David Minter's book William Faulkner: His Life and Work (1980) offers very interesting insight on the life of author William Faulkner, particularly on how the stories he heard in his youth directly affected his own choices, in terms of themes and writing styles.
As a young man, Faulkner grew up consistently listening to tales of the Civil War, directly from veterans themselves, including stories of his father and grandfather. He also would hear these stories in the town square of Oxford in Yoknapatawpha County, and even from his mammy, Miss Caroline, who would be his watchful guardian since he was a small child. Mammy Caroline, an ex-slave, was not just in charge of William, but she was also his caregiver, and much like a second mother to him, as well.

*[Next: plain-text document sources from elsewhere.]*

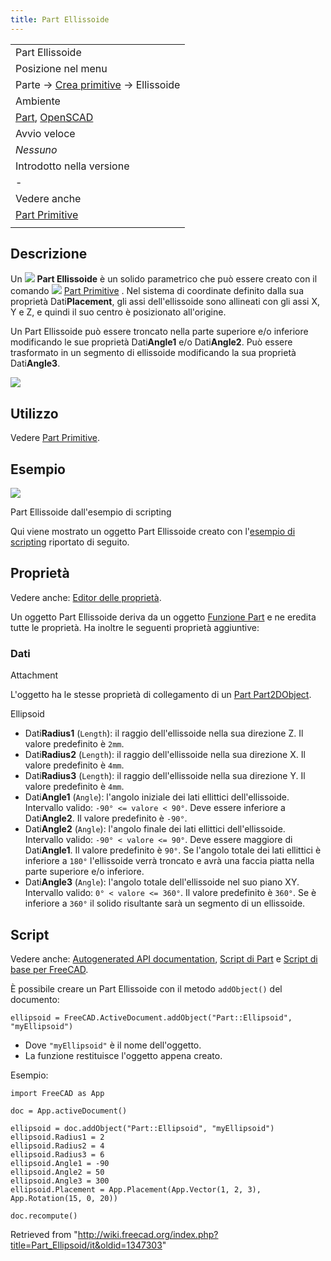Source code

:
 ```yaml
---
title: Part Ellissoide
---
```

|  |
| --- |
| Part Ellissoide |
| Posizione nel menu |
| Parte → [Crea primitive](/Part_Primitives/it "Part Primitives/it") → Ellissoide |
| Ambiente |
| [Part](/Part_Workbench/it "Part Workbench/it"), [OpenSCAD](/OpenSCAD_Workbench/it "OpenSCAD Workbench/it") |
| Avvio veloce |
| *Nessuno* |
| Introdotto nella versione |
| - |
| Vedere anche |
| [Part Primitive](/Part_Primitives/it "Part Primitives/it") |
|  |

## Descrizione

Un ![](/images/Part_Ellipsoid.svg) **Part Ellissoide** è un solido parametrico che può essere creato con il comando ![](/images/Part_Primitives.svg) [Part Primitive](/Part_Primitives/it "Part Primitives/it") . Nel sistema di coordinate definito dalla sua proprietà Dati**Placement**, gli assi dell'ellissoide sono allineati con gli assi X, Y e Z, e quindi il suo centro è posizionato all'origine.

Un Part Ellissoide può essere troncato nella parte superiore e/o inferiore modificando le sue proprietà Dati**Angle1** e/o Dati**Angle2**. Può essere trasformato in un segmento di ellissoide modificando la sua proprietà Dati**Angle3**.

![](/images/Part_Ellipsoid_Example.png)

## Utilizzo

Vedere [Part Primitive](/Part_Primitives/it#Utilizzo "Part Primitives/it").

## Esempio

![](/images/Part_Ellipsoid_Scripting_Example.png)

Part Ellissoide dall'esempio di scripting

Qui viene mostrato un oggetto Part Ellissoide creato con l'[esempio di scripting](#Script) riportato di seguito.

## Proprietà

Vedere anche: [Editor delle proprietà](/Property_editor/it "Property editor/it").

Un oggetto Part Ellissoide deriva da un oggetto [Funzione Part](/Part_Feature/it "Part Feature/it") e ne eredita tutte le proprietà. Ha inoltre le seguenti proprietà aggiuntive:

### Dati

Attachment

L'oggetto ha le stesse proprietà di collegamento di un [Part Part2DObject](/Part_Part2DObject/it#Dati "Part Part2DObject/it").

Ellipsoid

* Dati**Radius1** (`Length`): il raggio dell'ellissoide nella sua direzione Z. Il valore predefinito è `2mm`.
* Dati**Radius2** (`Length`): il raggio dell'ellissoide nella sua direzione X. Il valore predefinito è `4mm`.
* Dati**Radius3** (`Length`): il raggio dell'ellissoide nella sua direzione Y. Il valore predefinito è `4mm`.
* Dati**Angle1** (`Angle`): l'angolo iniziale dei lati ellittici dell'ellissoide. Intervallo valido: `-90° <= valore < 90°`. Deve essere inferiore a Dati**Angle2**. Il valore predefinito è `-90°`.
* Dati**Angle2** (`Angle`): l'angolo finale dei lati ellittici dell'ellissoide. Intervallo valido: `-90° < valore <= 90°`. Deve essere maggiore di Dati**Angle1**. Il valore predefinito è `90°`. Se l'angolo totale dei lati ellittici è inferiore a `180°` l'ellissoide verrà troncato e avrà una faccia piatta nella parte superiore e/o inferiore.
* Dati**Angle3** (`Angle`): l'angolo totale dell'ellissoide nel suo piano XY. Intervallo valido: `0° < valore <= 360°`. Il valore predefinito è `360°`. Se è inferiore a `360°` il solido risultante sarà un segmento di un ellissoide.

## Script

Vedere anche: [Autogenerated API documentation](https://freecad.github.io/SourceDoc/), [Script di Part](/Part_scripting/it "Part scripting/it") e [Script di base per FreeCAD](/FreeCAD_Scripting_Basics/it "FreeCAD Scripting Basics/it").

È possibile creare un Part Ellissoide con il metodo `addObject()` del documento:

```
ellipsoid = FreeCAD.ActiveDocument.addObject("Part::Ellipsoid", "myEllipsoid")

```

* Dove `"myEllipsoid"` è il nome dell'oggetto.
* La funzione restituisce l'oggetto appena creato.

Esempio:

```
import FreeCAD as App

doc = App.activeDocument()

ellipsoid = doc.addObject("Part::Ellipsoid", "myEllipsoid")
ellipsoid.Radius1 = 2
ellipsoid.Radius2 = 4
ellipsoid.Radius3 = 6
ellipsoid.Angle1 = -90
ellipsoid.Angle2 = 50
ellipsoid.Angle3 = 300
ellipsoid.Placement = App.Placement(App.Vector(1, 2, 3), App.Rotation(15, 0, 20))

doc.recompute()

```

Retrieved from "<http://wiki.freecad.org/index.php?title=Part_Ellipsoid/it&oldid=1347303>"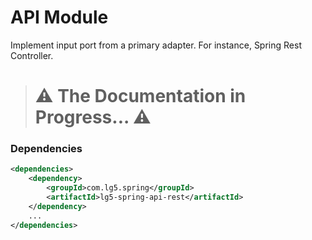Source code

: # API Module

Implement input port from a primary adapter. For instance, Spring Rest Controller.

> <h1> ⚠️ The Documentation in Progress... ⚠️</h1>

### Dependencies
```xml title="pom.xml" linenums="1" hl_lines="4"
<dependencies>
    <dependency>
        <groupId>com.lg5.spring</groupId>
        <artifactId>lg5-spring-api-rest</artifactId>
    </dependency>
    ...
</dependencies>
```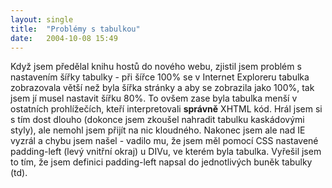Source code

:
 ```yaml
---
layout: single
title:  "Problémy s tabulkou"
date:   2004-10-08 15:49
---
```

Když jsem předělal knihu hostů do nového webu, zjistil jsem problém
s nastavením šířky tabulky - při šířce 100% se v Internet Exploreru
tabulka zobrazovala větší než byla šířka stránky a aby se zobrazila
jako 100%, tak jsem jí musel nastavit šířku 80%. To ovšem zase byla
tabulka menší v ostatních prohlížečích, kteří interpretovali
**správně** XHTML kód. Hrál jsem si s tím dost dlouho (dokonce jsem
zkoušel nahradit tabulku kaskádovými styly), ale nemohl jsem přijít
na nic kloudného. Nakonec jsem ale nad IE vyzrál a chybu jsem
našel - vadilo mu, že jsem měl pomocí CSS nastavené padding-left
(levý vnitřní okraj) u DIVu, ve kterém byla tabulka. Vyřešil jsem to
tím, že jsem definici padding-left napsal do jednotlivých buněk tabulky (td).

This being said, Southern legends made a huge mark in the overall psyche of Faulkner, who was, by nature, already a fantastic observer of history, nature, and art. The imagery of the once-almighty South falling apart under the attacks of the unlikable Yankees was one which reigned supreme among the minds of those who participated actively in the Civil War, and the generations which immediately followed. Even today there is a particular respect rendered to the history of the Confederacy, despite of the controversy caused by the use of the flag and other symbols related to it.
Back to the story, Faulkner himself had a lot to say about the character of Emily, specifically
...Here was a woman who had had a tragedy, an irrevocable tragedy and nothing could be done about it, and I pitied her and this was a salute…to a woman you would hand a rose.

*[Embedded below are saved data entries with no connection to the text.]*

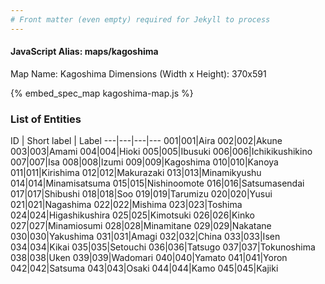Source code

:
 ```yaml
---
# Front matter (even empty) required for Jekyll to process
---
```


#### JavaScript Alias: maps/kagoshima

Map Name: Kagoshima
Dimensions (Width x Height): 370x591



{% embed_spec_map kagoshima-map.js %}

### List of Entities

ID | Short label | Label
---|---|---|---
001|001|Aira
002|002|Akune
003|003|Amami
004|004|Hioki
005|005|Ibusuki
006|006|Ichikikushikino
007|007|Isa
008|008|Izumi
009|009|Kagoshima
010|010|Kanoya
011|011|Kirishima
012|012|Makurazaki
013|013|Minamikyushu
014|014|Minamisatsuma
015|015|Nishinoomote
016|016|Satsumasendai
017|017|Shibushi
018|018|Soo
019|019|Tarumizu
020|020|Yusui
021|021|Nagashima
022|022|Mishima
023|023|Toshima
024|024|Higashikushira
025|025|Kimotsuki
026|026|Kinko
027|027|Minamiosumi
028|028|Minamitane
029|029|Nakatane
030|030|Yakushima
031|031|Amagi
032|032|China
033|033|Isen
034|034|Kikai
035|035|Setouchi
036|036|Tatsugo
037|037|Tokunoshima
038|038|Uken
039|039|Wadomari
040|040|Yamato
041|041|Yoron
042|042|Satsuma
043|043|Osaki
044|044|Kamo
045|045|Kajiki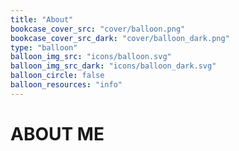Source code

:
 ```yaml
---
title: "About"
bookcase_cover_src: "cover/balloon.png"
bookcase_cover_src_dark: "cover/balloon_dark.png"
type: "balloon"
balloon_img_src: "icons/balloon.svg"
balloon_img_src_dark: "icons/balloon_dark.svg"
balloon_circle: false
balloon_resources: "info"
---
```


# ABOUT ME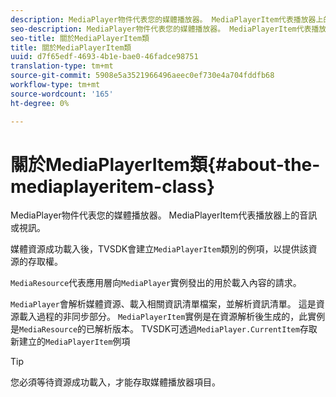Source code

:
 ```yaml
---
description: MediaPlayer物件代表您的媒體播放器。 MediaPlayerItem代表播放器上的音訊或視訊。
seo-description: MediaPlayer物件代表您的媒體播放器。 MediaPlayerItem代表播放器上的音訊或視訊。
seo-title: 關於MediaPlayerItem類
title: 關於MediaPlayerItem類
uuid: d7f65edf-4693-4b1e-bae0-46fadce98751
translation-type: tm+mt
source-git-commit: 5908e5a3521966496aeec0ef730e4a704fddfb68
workflow-type: tm+mt
source-wordcount: '165'
ht-degree: 0%

---
```



# 關於MediaPlayerItem類{#about-the-mediaplayeritem-class}

MediaPlayer物件代表您的媒體播放器。 MediaPlayerItem代表播放器上的音訊或視訊。

媒體資源成功載入後，TVSDK會建立`MediaPlayerItem`類別的例項，以提供該資源的存取權。

`MediaResource`代表應用層向`MediaPlayer`實例發出的用於載入內容的請求。

`MediaPlayer`會解析媒體資源、載入相關資訊清單檔案，並解析資訊清單。 這是資源載入過程的非同步部分。 `MediaPlayerItem`實例是在資源解析後生成的，此實例是`MediaResource`的已解析版本。 TVSDK可透過`MediaPlayer.CurrentItem`存取新建立的`MediaPlayerItem`例項

>[!TIP]
>
>您必須等待資源成功載入，才能存取媒體播放器項目。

The tragedy is not just that of Emily's alone. It is the tragedy of those who feel just like her: vulnerable, scared, alone, and unable to shift toward the present.
From a social and historical perspective, which permeates the story, Faulkner also warns those who cannot move away from the past to look at Emily and see what the dangers are. Faulkner surely noted that the stories of the South seem to be stuck in time; as if the Southerners forget what took place, they will feel like the accomplices of the invaders. However, all that is left of those who refuse to change, are the mere shells of what once was great, and now is no longer. Like Emily, those who refuse to move on become "fallen monuments", which later on become "eyesores among eyesores".
Therefore, the story is written as a cautionary tale on the dangers of rejecting the reality of change. It is also written as a way to honor those who are stuck in that vicious cycle, against their will, and seem unable to be set free.